> _WORK INSTRUCTIONS_:
Pick out the lines below that contain the string "might" and copy them all.

> _RECORDS TO PROCESS_:
# # #

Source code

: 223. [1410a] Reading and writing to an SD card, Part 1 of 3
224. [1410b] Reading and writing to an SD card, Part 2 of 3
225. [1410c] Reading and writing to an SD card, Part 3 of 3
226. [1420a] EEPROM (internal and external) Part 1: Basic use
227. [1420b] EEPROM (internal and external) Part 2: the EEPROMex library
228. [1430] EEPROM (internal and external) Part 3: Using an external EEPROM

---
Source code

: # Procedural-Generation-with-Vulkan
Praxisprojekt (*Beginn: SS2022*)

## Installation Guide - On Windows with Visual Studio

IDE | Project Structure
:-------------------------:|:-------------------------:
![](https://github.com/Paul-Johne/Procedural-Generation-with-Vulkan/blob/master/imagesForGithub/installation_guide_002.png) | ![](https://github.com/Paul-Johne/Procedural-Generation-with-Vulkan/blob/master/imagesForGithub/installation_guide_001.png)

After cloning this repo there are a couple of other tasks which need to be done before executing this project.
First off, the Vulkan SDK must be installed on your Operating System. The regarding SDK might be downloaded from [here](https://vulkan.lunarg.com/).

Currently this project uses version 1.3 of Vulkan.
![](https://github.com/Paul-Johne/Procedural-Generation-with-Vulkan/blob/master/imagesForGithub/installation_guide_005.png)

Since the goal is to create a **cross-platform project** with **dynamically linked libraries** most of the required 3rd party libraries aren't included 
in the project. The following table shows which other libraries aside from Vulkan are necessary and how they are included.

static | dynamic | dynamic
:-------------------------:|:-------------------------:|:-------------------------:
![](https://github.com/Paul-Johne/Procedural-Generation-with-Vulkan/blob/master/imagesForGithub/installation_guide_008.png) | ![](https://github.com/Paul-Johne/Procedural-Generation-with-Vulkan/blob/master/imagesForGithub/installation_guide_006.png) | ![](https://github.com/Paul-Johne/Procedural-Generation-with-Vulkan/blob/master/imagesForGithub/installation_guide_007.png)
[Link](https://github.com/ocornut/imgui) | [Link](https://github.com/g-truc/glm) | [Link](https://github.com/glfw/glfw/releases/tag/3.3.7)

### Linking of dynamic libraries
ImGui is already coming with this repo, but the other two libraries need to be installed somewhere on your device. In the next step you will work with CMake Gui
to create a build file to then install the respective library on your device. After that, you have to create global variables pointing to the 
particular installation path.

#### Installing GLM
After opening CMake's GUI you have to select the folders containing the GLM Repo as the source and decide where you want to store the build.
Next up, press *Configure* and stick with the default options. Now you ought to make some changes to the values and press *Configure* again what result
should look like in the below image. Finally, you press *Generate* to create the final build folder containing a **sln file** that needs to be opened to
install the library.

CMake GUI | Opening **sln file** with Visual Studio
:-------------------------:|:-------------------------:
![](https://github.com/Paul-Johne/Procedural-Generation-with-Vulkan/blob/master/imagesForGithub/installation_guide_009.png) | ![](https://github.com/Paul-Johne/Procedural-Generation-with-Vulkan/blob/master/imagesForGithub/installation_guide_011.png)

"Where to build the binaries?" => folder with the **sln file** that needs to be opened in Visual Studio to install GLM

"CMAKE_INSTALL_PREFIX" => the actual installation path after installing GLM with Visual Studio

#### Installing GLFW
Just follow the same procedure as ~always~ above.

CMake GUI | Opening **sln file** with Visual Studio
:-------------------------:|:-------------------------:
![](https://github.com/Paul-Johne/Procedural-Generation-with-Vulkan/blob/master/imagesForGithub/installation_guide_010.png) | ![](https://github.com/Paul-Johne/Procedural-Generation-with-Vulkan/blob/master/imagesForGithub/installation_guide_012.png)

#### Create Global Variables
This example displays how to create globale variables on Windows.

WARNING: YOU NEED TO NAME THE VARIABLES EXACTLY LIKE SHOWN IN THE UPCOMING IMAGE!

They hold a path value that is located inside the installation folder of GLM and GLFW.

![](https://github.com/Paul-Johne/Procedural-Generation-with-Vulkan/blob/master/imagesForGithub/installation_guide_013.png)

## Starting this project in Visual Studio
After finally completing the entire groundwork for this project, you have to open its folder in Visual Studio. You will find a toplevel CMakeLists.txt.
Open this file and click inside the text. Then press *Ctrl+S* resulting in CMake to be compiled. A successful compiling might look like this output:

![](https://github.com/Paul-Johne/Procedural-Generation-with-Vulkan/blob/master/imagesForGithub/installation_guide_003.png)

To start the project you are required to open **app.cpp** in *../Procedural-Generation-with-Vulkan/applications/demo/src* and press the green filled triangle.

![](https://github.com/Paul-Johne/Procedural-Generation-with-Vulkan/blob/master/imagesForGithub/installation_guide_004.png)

# # #

> _WRITTEN ANSWER_:
First off, the Vulkan SDK must be installed on your Operating System. The regarding SDK might be downloaded from [here](https://vulkan.lunarg.com/).
Open this file and click inside the text. Then press *Ctrl+S* resulting in CMake to be compiled. A successful compiling might look like this output:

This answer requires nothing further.